Work rate was again as prominent in this Waterford performance as the team’s evidently high skill levels.
“When you win a game, the first thing I look for is honesty,” said Derek Lyons on a night when that honesty was exemplified by his son Darragh, the trio of Bennetts (Kieran, Stephen and Shane), Shane McNulty, Tom Devine and Patrick Curran.
“We came up here to make an honest effort and to try and regain some respect for us at this grade, and key to all of that was the work rate and when Cork were starting to build some momentum, it was broken down with a block here and someone getting in a hurley there, and that’s something our lads have in abundance and that probably hurt Cork more than our flair.”
Sensing that “Cork had to come at us” in the first quarter hour, Derek Lyons’s men weathered the hosts’ early start and outscored the Rebels by 14 points between the 14th minute and full-time.
Shane Bennett, fresh from a Leaving Cert exam that concluded less than three hours before throw-in, struck 1-4 from play, augmenting his burgeoning reputation.
“I wasn’t finished the exam until five o’clock so I’d to get a spin up; I couldn’t travel with the lads on the bus but we played well enough today and it was great to get the win,” Shane added. “I was finished the exams today too so I was on a high coming up anyway!
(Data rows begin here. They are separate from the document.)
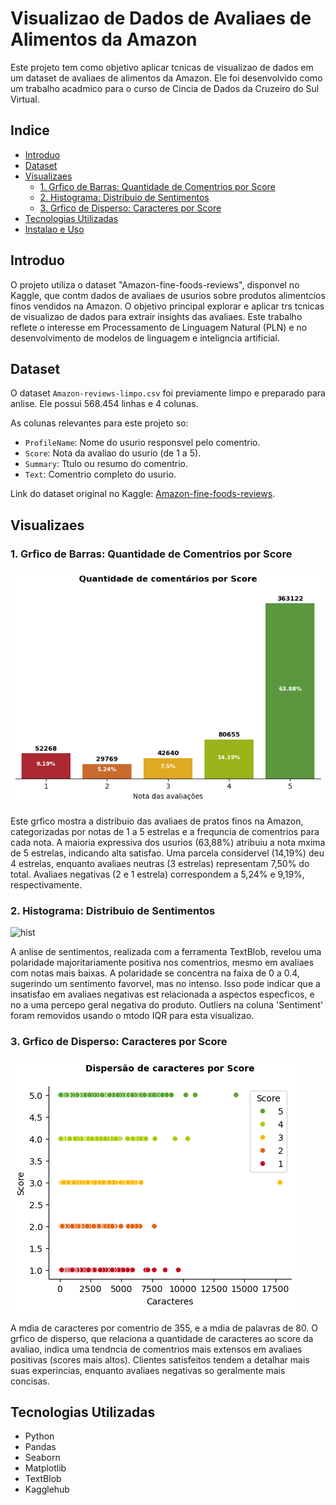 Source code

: # Visualizao de Dados de Avaliaes de Alimentos da Amazon

Este projeto tem como objetivo aplicar tcnicas de visualizao de dados em um dataset de avaliaes de alimentos da Amazon. Ele foi desenvolvido como um trabalho acadmico para o curso de Cincia de Dados da Cruzeiro do Sul Virtual.

## Indice

  - [Introduo](https://www.google.com/search?q=%23introdu%C3%A7%C3%A3o)
  - [Dataset](https://www.google.com/search?q=%23dataset)
  - [Visualizaes](https://www.google.com/search?q=%23visualiza%C3%A7%C3%B5es)
      - [1. Grfico de Barras: Quantidade de Comentrios por Score](https://www.google.com/search?q=%231-gr%C3%A1fico-de-barras-quantidade-de-coment%C3%A1rios-por-score)
      - [2. Histograma: Distribuio de Sentimentos](https://www.google.com/search?q=%232-histograma-distribui%C3%A7%C3%A3o-de-sentimentos)
      - [3. Grfico de Disperso: Caracteres por Score](https://www.google.com/search?q=%233-gr%C3%A1fico-de-dispers%C3%A3o-caracteres-por-score)
  - [Tecnologias Utilizadas](https://www.google.com/search?q=%23tecnologias-utilizadas)
  - [Instalao e Uso](https://www.google.com/search?q=%23instala%C3%A7%C3%A3o-e-uso)

## Introduo

O projeto utiliza o dataset "Amazon-fine-foods-reviews", disponvel no Kaggle, que contm dados de avaliaes de usurios sobre produtos alimentcios finos vendidos na Amazon. O objetivo principal  explorar e aplicar trs tcnicas de visualizao de dados para extrair insights das avaliaes. Este trabalho reflete o interesse em Processamento de Linguagem Natural (PLN) e no desenvolvimento de modelos de linguagem e inteligncia artificial.

## Dataset

O dataset `Amazon-reviews-limpo.csv` foi previamente limpo e preparado para anlise. Ele possui 568.454 linhas e 4 colunas.

As colunas relevantes para este projeto so:

  - `ProfileName`: Nome do usurio responsvel pelo comentrio.
  - `Score`: Nota da avaliao do usurio (de 1 a 5).
  - `Summary`: Ttulo ou resumo do comentrio.
  - `Text`: Comentrio completo do usurio.

Link do dataset original no Kaggle: [Amazon-fine-foods-reviews](https://www.kaggle.com/datasets/thiagomustasheep/amazon-fine-foods-reviews).

## Visualizaes

### 1\. Grfico de Barras: Quantidade de Comentrios por Score

![barra](plots\barras.png)

Este grfico mostra a distribuio das avaliaes de pratos finos na Amazon, categorizadas por notas de 1 a 5 estrelas e a frequncia de comentrios para cada nota. A maioria expressiva dos usurios (63,88%) atribuiu a nota mxima de 5 estrelas, indicando alta satisfao. Uma parcela considervel (14,19%) deu 4 estrelas, enquanto avaliaes neutras (3 estrelas) representam 7,50% do total. Avaliaes negativas (2 e 1 estrela) correspondem a 5,24% e 9,19%, respectivamente.

### 2\. Histograma: Distribuio de Sentimentos

![hist](plots\histograma.png)

A anlise de sentimentos, realizada com a ferramenta TextBlob, revelou uma polaridade majoritariamente positiva nos comentrios, mesmo em avaliaes com notas mais baixas. A polaridade se concentra na faixa de 0 a 0.4, sugerindo um sentimento favorvel, mas no intenso. Isso pode indicar que a insatisfao em avaliaes negativas est relacionada a aspectos especficos, e no a uma percepo geral negativa do produto. Outliers na coluna 'Sentiment' foram removidos usando o mtodo IQR para esta visualizao.

### 3\. Grfico de Disperso: Caracteres por Score

![scatter](plots\dispersao.png)

A mdia de caracteres por comentrio  de 355, e a mdia de palavras  de 80. O grfico de disperso, que relaciona a quantidade de caracteres ao score da avaliao, indica uma tendncia de comentrios mais extensos em avaliaes positivas (scores mais altos). Clientes satisfeitos tendem a detalhar mais suas experincias, enquanto avaliaes negativas so geralmente mais concisas.

## Tecnologias Utilizadas

  - Python
  - Pandas
  - Seaborn
  - Matplotlib
  - TextBlob
  - Kagglehub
There’s no complacency at all in the panel – all we’ll be thinking about now is the next day and beating Clare.”
The importance of winning this single match, Waterford’s first at this grade since 2009, was difficult to downplay. Derek Lyons added: “There was a bit of baggage alright…I think the press, and maybe rightly so, had focused on that but our whole mindset coming into this was that the previous years were water under the bridge, that they were gone and that we could only control the controllables, which was what we did tonight. And it was all about coming up here and winning a game, nothing more and nothing less.”
And so the champions await in an Ennis semi-final on July 15th. And what a tussle that should prove to be.